▸ TASK TO COMPLETE
Using the records below, filter out every line that lacks "Either" and copy the rest.

....................

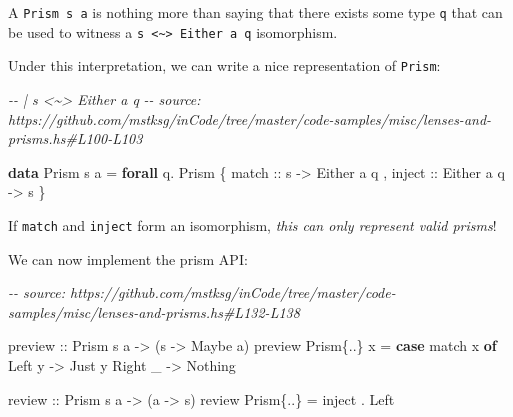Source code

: \documentclass[]{article}
\newenvironment{Shaded}{}{}
\newcommand{\CommentTok}[1]{\textcolor[rgb]{0.38,0.63,0.69}{\textit{#1}}}
\newcommand{\DataTypeTok}[1]{\textcolor[rgb]{0.56,0.13,0.00}{#1}}
\newcommand{\KeywordTok}[1]{\textcolor[rgb]{0.00,0.44,0.13}{\textbf{#1}}}
\newcommand{\NormalTok}[1]{#1}
\newcommand{\OperatorTok}[1]{\textcolor[rgb]{0.40,0.40,0.40}{#1}}
\newcommand{\OtherTok}[1]{\textcolor[rgb]{0.00,0.44,0.13}{#1}}
\begin{document}
A \texttt{Prism\textquotesingle{}\ s\ a} is nothing more than saying that there
exists some type \texttt{q} that can be used to witness a
\texttt{s\ \textless{}\textasciitilde{}\textgreater{}\ Either\ a\ q}
isomorphism.

Under this interpretation, we can write a nice representation of
\texttt{Prism\textquotesingle{}}:

\begin{Shaded}
\begin{Highlighting}[]
\CommentTok{{-}{-} | s \textless{}\textasciitilde{}\textgreater{} Either a q}
\CommentTok{{-}{-} source: https://github.com/mstksg/inCode/tree/master/code{-}samples/misc/lenses{-}and{-}prisms.hs\#L100{-}L103}

\KeywordTok{data} \DataTypeTok{Prism\textquotesingle{}}\NormalTok{ s a }\OtherTok{=} \KeywordTok{forall}\NormalTok{ q}\OperatorTok{.} \DataTypeTok{Prism\textquotesingle{}}
\NormalTok{    \{}\OtherTok{ match  ::}\NormalTok{ s }\OtherTok{{-}\textgreater{}} \DataTypeTok{Either}\NormalTok{ a q}
\NormalTok{    ,}\OtherTok{ inject ::} \DataTypeTok{Either}\NormalTok{ a q }\OtherTok{{-}\textgreater{}}\NormalTok{ s}
\NormalTok{    \}}
\end{Highlighting}
\end{Shaded}

If \texttt{match} and \texttt{inject} form an isomorphism, \emph{this can only
represent valid prisms}!

We can now implement the prism API:

\begin{Shaded}
\begin{Highlighting}[]
\CommentTok{{-}{-} source: https://github.com/mstksg/inCode/tree/master/code{-}samples/misc/lenses{-}and{-}prisms.hs\#L132{-}L138}

\OtherTok{preview ::} \DataTypeTok{Prism\textquotesingle{}}\NormalTok{ s a }\OtherTok{{-}\textgreater{}}\NormalTok{ (s }\OtherTok{{-}\textgreater{}} \DataTypeTok{Maybe}\NormalTok{ a)}
\NormalTok{preview }\DataTypeTok{Prism\textquotesingle{}}\NormalTok{\{}\OperatorTok{..}\NormalTok{\} x }\OtherTok{=} \KeywordTok{case}\NormalTok{ match x }\KeywordTok{of}
    \DataTypeTok{Left}\NormalTok{  y }\OtherTok{{-}\textgreater{}} \DataTypeTok{Just}\NormalTok{ y}
    \DataTypeTok{Right}\NormalTok{ \_ }\OtherTok{{-}\textgreater{}} \DataTypeTok{Nothing}

\OtherTok{review  ::} \DataTypeTok{Prism\textquotesingle{}}\NormalTok{ s a }\OtherTok{{-}\textgreater{}}\NormalTok{ (a }\OtherTok{{-}\textgreater{}}\NormalTok{ s)}
\NormalTok{review }\DataTypeTok{Prism\textquotesingle{}}\NormalTok{\{}\OperatorTok{..}\NormalTok{\} }\OtherTok{=}\NormalTok{ inject }\OperatorTok{.} \DataTypeTok{Left}
\end{Highlighting}
\end{Shaded}
\end{document}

....................

▸ REPLY
\texttt{s\ \textless{}\textasciitilde{}\textgreater{}\ Either\ a\ q}
\CommentTok{{-}{-} | s \textless{}\textasciitilde{}\textgreater{} Either a q}
\NormalTok{    \{}\OtherTok{ match  ::}\NormalTok{ s }\OtherTok{{-}\textgreater{}} \DataTypeTok{Either}\NormalTok{ a q}
\NormalTok{    ,}\OtherTok{ inject ::} \DataTypeTok{Either}\NormalTok{ a q }\OtherTok{{-}\textgreater{}}\NormalTok{ s}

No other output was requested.